General Partnerships: What Are They and Should I Form One?
Nov. 5, 2021
This is the first in a series of posts in which we discuss various business entity types. In the first of this series, we discuss general partnerships. The general partnership represents the most basic multi-owner business entity type. Despite its flexibility and tax appeals, the general partnership also fails to protect its owners in the way many other entities do.
Ease of Formation: A Risk and a Benefit
The general partnership’s informal nature is its most appealing quality but also perhaps its greatest risk. A general partnership is formed when two or more individuals, called partners, begin conducting business together. The general partnership does not require any filings with the Texas Secretary of State and does not require any business governance documents. The partners may draft a partnership agreement, but this is optional. Although these qualities may appeal at first glance, they also present a serious danger. Because the Secretary of State does not require any partnership filings, unless the partners draft a partnership agreement or other document memorializing the relationship of the parties, the partners’ very possible lack of understanding regarding their relationship and regarding details of their joint business frequently lead to partnership disputes and litigation. For example, if two individuals agree to begin “doing business together” and in fact begin transacting business without clarifying the nature of their relationship, their division of revenue, their division of labor, their capital contributions, and numerous other contentious factors, disputes may occur regarding not only these details but also regarding whether they are even partners. This presents an especially complex dispute when each individual also owns his own business outside the joint endeavor.
Texas courts and the Texas Business Organizations Code, the body of law governing Texas businesses and many disputes surrounding them, designate several factors to resolve disputes regarding whether a partnership exists. Because the factors are holistic and complex, we cannot efficiently discuss them here. Numerous other disputes may also arise concerning partnership details, such as division of labor and revenue, capital contributions, and many others, but these are best left to a separate discussion dedicated exclusively to partnership, shareholder, and member disputes.
No Limited Liability Protection
Another major weakness of the general partnership lies in its lack of limited liability protections. In exchange for their formation filings and filing fees, the State of Texas grants most business entity types some degree of liability protection. Because the general partnership avoids all formation fees and forgoes any State filings, however, the general partnership does not benefit from liability protections. As a result, the Texas Business Organizations Code holds general partners jointly and severally liable. If one partner incurs a liability or is sued, the other partners may also be liable for the full extent of the damages. In other words, general partners are liable for one another’s faults and may designate one another as responsible parties during litigation. In addition, the partnership’s liabilities may access the partners’ personal assets. The risk of personal asset loss alone represents sufficient grounds for most prospective business owners to avoid the general partnership structure.
Flexibility and Taxation
Despite its significant weaknesses, the general partnership features a few limited strengths. First, the general partnership presents a flexible management structure. The partners may memorialize their division of labor and job duties in an agreement or other document. Although prospective businesses should memorialize operations and duties in writing as a precautionary measure and in defense of potential conflicts, the law does not set forth of general partnerships specific recordkeeping or contract requirements. Subject to any self-imposed restrictions in a written partnership agreement, partners may also appoint officers and managers in their discretion. This ease of management constitutes one of the most desirable facets of general partnerships, though some other business entity types also offer similarly flexible management.

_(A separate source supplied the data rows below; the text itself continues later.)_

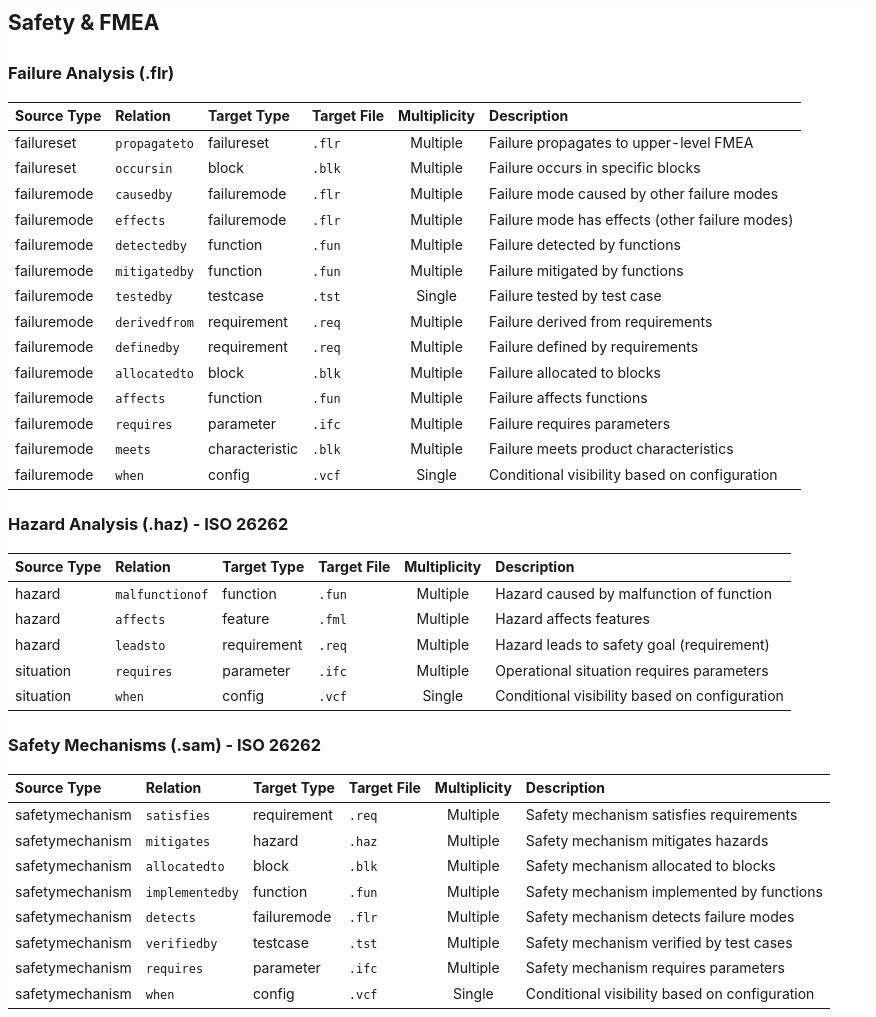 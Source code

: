 ## Safety & FMEA

### Failure Analysis (.flr)

| Source Type | Relation | Target Type | Target File | Multiplicity | Description |
|:------------|:---------|:------------|:------------|:------------:|:------------|
| failureset | `propagateto` | failureset | `.flr` | Multiple | Failure propagates to upper-level FMEA |
| failureset | `occursin` | block | `.blk` | Multiple | Failure occurs in specific blocks |
| failuremode | `causedby` | failuremode | `.flr` | Multiple | Failure mode caused by other failure modes |
| failuremode | `effects` | failuremode | `.flr` | Multiple | Failure mode has effects (other failure modes) |
| failuremode | `detectedby` | function | `.fun` | Multiple | Failure detected by functions |
| failuremode | `mitigatedby` | function | `.fun` | Multiple | Failure mitigated by functions |
| failuremode | `testedby` | testcase | `.tst` | Single | Failure tested by test case |
| failuremode | `derivedfrom` | requirement | `.req` | Multiple | Failure derived from requirements |
| failuremode | `definedby` | requirement | `.req` | Multiple | Failure defined by requirements |
| failuremode | `allocatedto` | block | `.blk` | Multiple | Failure allocated to blocks |
| failuremode | `affects` | function | `.fun` | Multiple | Failure affects functions |
| failuremode | `requires` | parameter | `.ifc` | Multiple | Failure requires parameters |
| failuremode | `meets` | characteristic | `.blk` | Multiple | Failure meets product characteristics |
| failuremode | `when` | config | `.vcf` | Single | Conditional visibility based on configuration |

### Hazard Analysis (.haz) - ISO 26262

| Source Type | Relation | Target Type | Target File | Multiplicity | Description |
|:------------|:---------|:------------|:------------|:------------:|:------------|
| hazard | `malfunctionof` | function | `.fun` | Multiple | Hazard caused by malfunction of function |
| hazard | `affects` | feature | `.fml` | Multiple | Hazard affects features |
| hazard | `leadsto` | requirement | `.req` | Multiple | Hazard leads to safety goal (requirement) |
| situation | `requires` | parameter | `.ifc` | Multiple | Operational situation requires parameters |
| situation | `when` | config | `.vcf` | Single | Conditional visibility based on configuration |

### Safety Mechanisms (.sam) - ISO 26262

| Source Type | Relation | Target Type | Target File | Multiplicity | Description |
|:------------|:---------|:------------|:------------|:------------:|:------------|
| safetymechanism | `satisfies` | requirement | `.req` | Multiple | Safety mechanism satisfies requirements |
| safetymechanism | `mitigates` | hazard | `.haz` | Multiple | Safety mechanism mitigates hazards |
| safetymechanism | `allocatedto` | block | `.blk` | Multiple | Safety mechanism allocated to blocks |
| safetymechanism | `implementedby` | function | `.fun` | Multiple | Safety mechanism implemented by functions |
| safetymechanism | `detects` | failuremode | `.flr` | Multiple | Safety mechanism detects failure modes |
| safetymechanism | `verifiedby` | testcase | `.tst` | Multiple | Safety mechanism verified by test cases |
| safetymechanism | `requires` | parameter | `.ifc` | Multiple | Safety mechanism requires parameters |
| safetymechanism | `when` | config | `.vcf` | Single | Conditional visibility based on configuration |
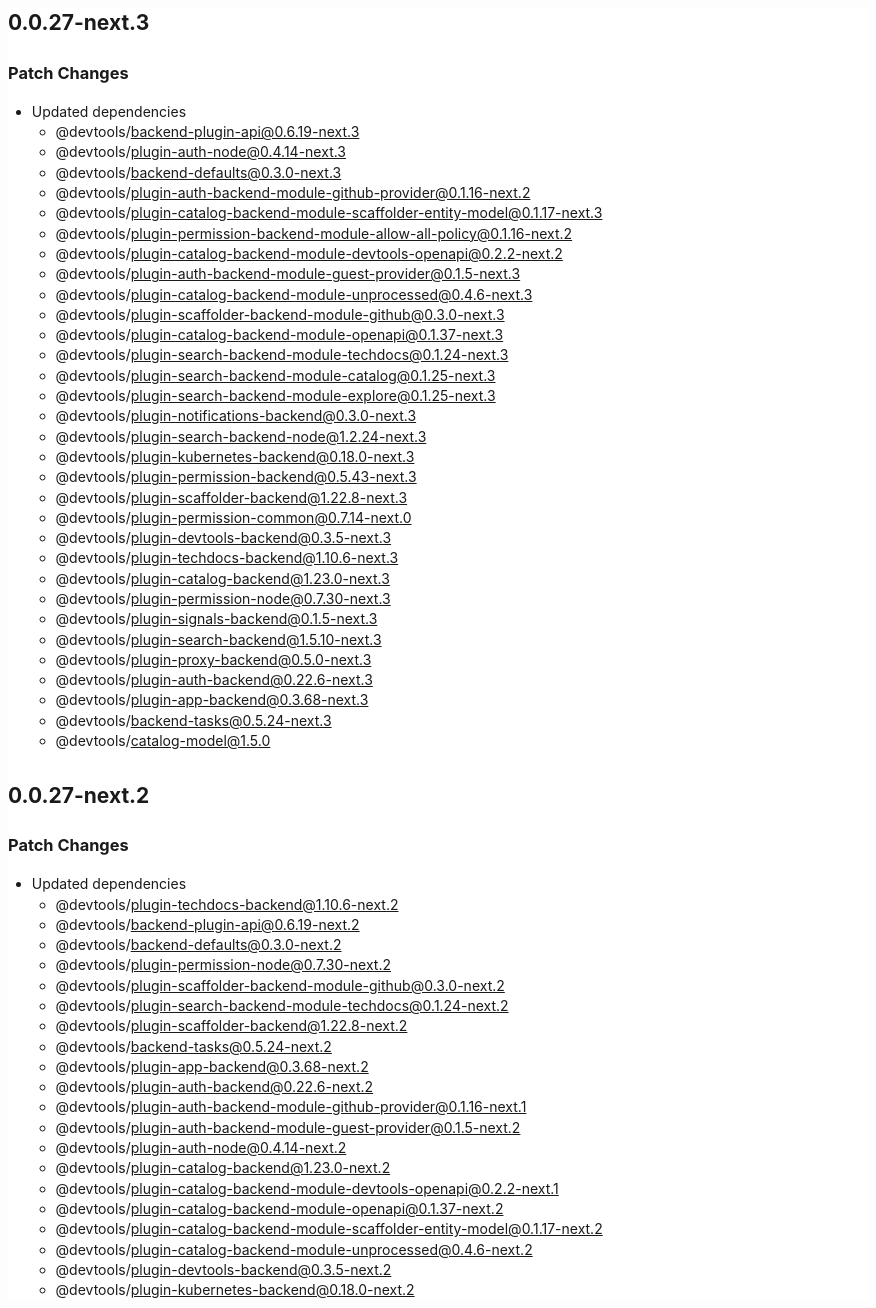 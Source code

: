 ## 0.0.27-next.3

### Patch Changes

- Updated dependencies
  - @devtools/backend-plugin-api@0.6.19-next.3
  - @devtools/plugin-auth-node@0.4.14-next.3
  - @devtools/backend-defaults@0.3.0-next.3
  - @devtools/plugin-auth-backend-module-github-provider@0.1.16-next.2
  - @devtools/plugin-catalog-backend-module-scaffolder-entity-model@0.1.17-next.3
  - @devtools/plugin-permission-backend-module-allow-all-policy@0.1.16-next.2
  - @devtools/plugin-catalog-backend-module-devtools-openapi@0.2.2-next.2
  - @devtools/plugin-auth-backend-module-guest-provider@0.1.5-next.3
  - @devtools/plugin-catalog-backend-module-unprocessed@0.4.6-next.3
  - @devtools/plugin-scaffolder-backend-module-github@0.3.0-next.3
  - @devtools/plugin-catalog-backend-module-openapi@0.1.37-next.3
  - @devtools/plugin-search-backend-module-techdocs@0.1.24-next.3
  - @devtools/plugin-search-backend-module-catalog@0.1.25-next.3
  - @devtools/plugin-search-backend-module-explore@0.1.25-next.3
  - @devtools/plugin-notifications-backend@0.3.0-next.3
  - @devtools/plugin-search-backend-node@1.2.24-next.3
  - @devtools/plugin-kubernetes-backend@0.18.0-next.3
  - @devtools/plugin-permission-backend@0.5.43-next.3
  - @devtools/plugin-scaffolder-backend@1.22.8-next.3
  - @devtools/plugin-permission-common@0.7.14-next.0
  - @devtools/plugin-devtools-backend@0.3.5-next.3
  - @devtools/plugin-techdocs-backend@1.10.6-next.3
  - @devtools/plugin-catalog-backend@1.23.0-next.3
  - @devtools/plugin-permission-node@0.7.30-next.3
  - @devtools/plugin-signals-backend@0.1.5-next.3
  - @devtools/plugin-search-backend@1.5.10-next.3
  - @devtools/plugin-proxy-backend@0.5.0-next.3
  - @devtools/plugin-auth-backend@0.22.6-next.3
  - @devtools/plugin-app-backend@0.3.68-next.3
  - @devtools/backend-tasks@0.5.24-next.3
  - @devtools/catalog-model@1.5.0

## 0.0.27-next.2

### Patch Changes

- Updated dependencies
  - @devtools/plugin-techdocs-backend@1.10.6-next.2
  - @devtools/backend-plugin-api@0.6.19-next.2
  - @devtools/backend-defaults@0.3.0-next.2
  - @devtools/plugin-permission-node@0.7.30-next.2
  - @devtools/plugin-scaffolder-backend-module-github@0.3.0-next.2
  - @devtools/plugin-search-backend-module-techdocs@0.1.24-next.2
  - @devtools/plugin-scaffolder-backend@1.22.8-next.2
  - @devtools/backend-tasks@0.5.24-next.2
  - @devtools/plugin-app-backend@0.3.68-next.2
  - @devtools/plugin-auth-backend@0.22.6-next.2
  - @devtools/plugin-auth-backend-module-github-provider@0.1.16-next.1
  - @devtools/plugin-auth-backend-module-guest-provider@0.1.5-next.2
  - @devtools/plugin-auth-node@0.4.14-next.2
  - @devtools/plugin-catalog-backend@1.23.0-next.2
  - @devtools/plugin-catalog-backend-module-devtools-openapi@0.2.2-next.1
  - @devtools/plugin-catalog-backend-module-openapi@0.1.37-next.2
  - @devtools/plugin-catalog-backend-module-scaffolder-entity-model@0.1.17-next.2
  - @devtools/plugin-catalog-backend-module-unprocessed@0.4.6-next.2
  - @devtools/plugin-devtools-backend@0.3.5-next.2
  - @devtools/plugin-kubernetes-backend@0.18.0-next.2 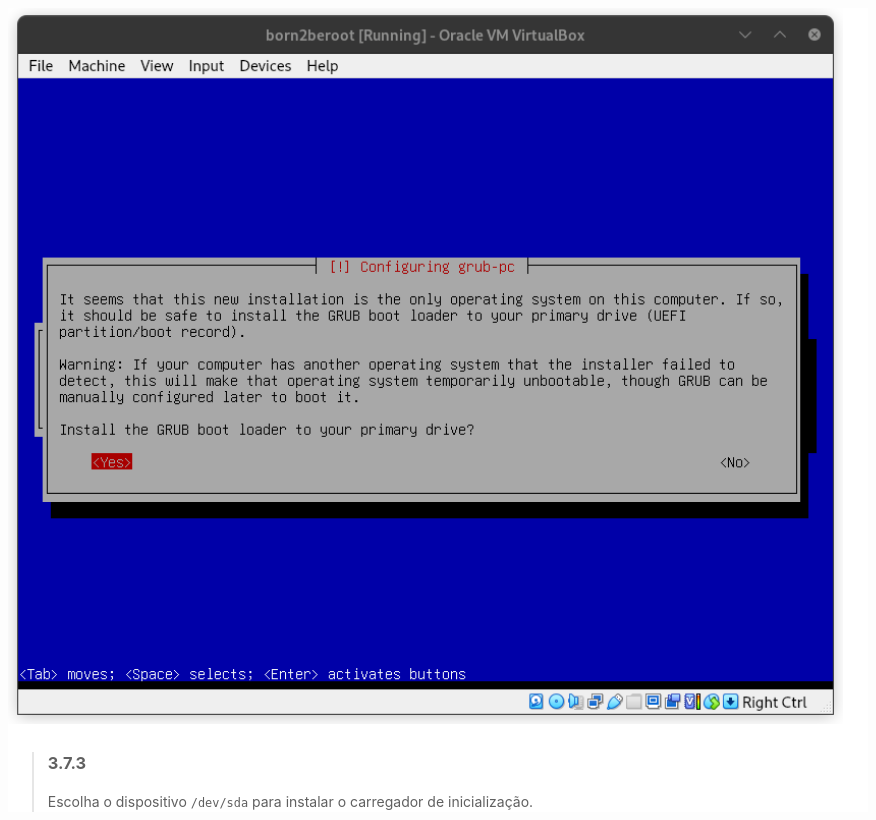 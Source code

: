 <img width="835" src="Screenshots/img44.png">

> ### 3.7.3
> Escolha o dispositivo `/dev/sda` para instalar o carregador de inicialização.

General partnerships also offer favorable taxation treatment. Tax law treats partnerships as pass-through entities. This means the business entity does not pay tax at the entity level. Instead, the partnership’s profits and losses pass through to the partners, and each partner includes his or her share of the partnership’s profits and losses in the partner’s income tax returns. Again, although favorable tax treatment entices many prospective business owners, some other business entity structures also offer pass-through taxation.
Despite the general partnership’s ease of management and the lack of need to incur filing fees and to file formation documents, rarely can I recommend this business structure to my clients. The danger of the entity type’s joint and several liability and the exposure of personal assets simply outweighs the convenient lack of filing requirements and tax benefits, especially because other entity types, such as the limited liability company, offer comparably flexible management and tax treatment. Business owner hopefuls who lack the minimal funds to file formation documents with the Texas Secretary of State may consider the general partnership structure, but such businesses should consider converting to other structures for the sake of liability protection when funds allow.
Note: Do not conflate the general partnership with other partnership structures, such as limited partnerships. We will cover other partnership structures in future discussions.